Sunday, June 5, 2011

Can’t buy me love…

The journey continues. Friday came and went. I was promised a check. The promise was broken. This is nothing new. In the past, I panicked. How would my oldest and I get through the weekend? Guess what? God is good! No, He is AMAZING!

Money was tight but God provided. I had promised to take my oldest to a movie this weekend. I have been promising him for a while but it just never works out because the funds are just not there. He's a pretty amazing kid though and never complains. He doesn't blame me but instead gets inventive. Instead of the movies, we spent hours playing games. We began with Speed Scrabble.
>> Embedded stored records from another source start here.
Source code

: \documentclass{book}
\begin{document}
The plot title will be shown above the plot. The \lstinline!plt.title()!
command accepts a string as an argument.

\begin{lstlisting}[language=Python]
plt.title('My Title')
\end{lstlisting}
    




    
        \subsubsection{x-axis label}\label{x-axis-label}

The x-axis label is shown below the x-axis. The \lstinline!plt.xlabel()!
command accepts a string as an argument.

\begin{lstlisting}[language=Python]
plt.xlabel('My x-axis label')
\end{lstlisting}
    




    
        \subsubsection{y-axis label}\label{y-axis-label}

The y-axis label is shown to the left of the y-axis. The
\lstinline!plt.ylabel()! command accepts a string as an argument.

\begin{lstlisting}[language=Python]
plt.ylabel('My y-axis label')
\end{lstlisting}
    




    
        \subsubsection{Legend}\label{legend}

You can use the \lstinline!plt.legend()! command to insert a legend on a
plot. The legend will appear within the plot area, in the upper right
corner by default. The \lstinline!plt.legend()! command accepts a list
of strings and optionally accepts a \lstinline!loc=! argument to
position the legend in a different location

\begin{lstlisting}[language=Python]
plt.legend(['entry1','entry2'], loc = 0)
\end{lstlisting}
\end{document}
This is a family favorite thanks to our dear friend Aaron. (I love that the kids enjoy playing it because it helps with spelling and vocabulary.) He beat me by quite a bit but we laughed, listened to music and ate chocolate. After Scrabble, we pulled out Monopoly. As anyone who has played this game knows, it can go on for hours and it did. Half-way through the game, we took a break and visited the local Krispy Kreme, grabbing some doughnuts. Those doughnuts supplied me with the extra burst of energy this mom needed in order almost to finish the game. It was a close game but in the end, he beat me yet again.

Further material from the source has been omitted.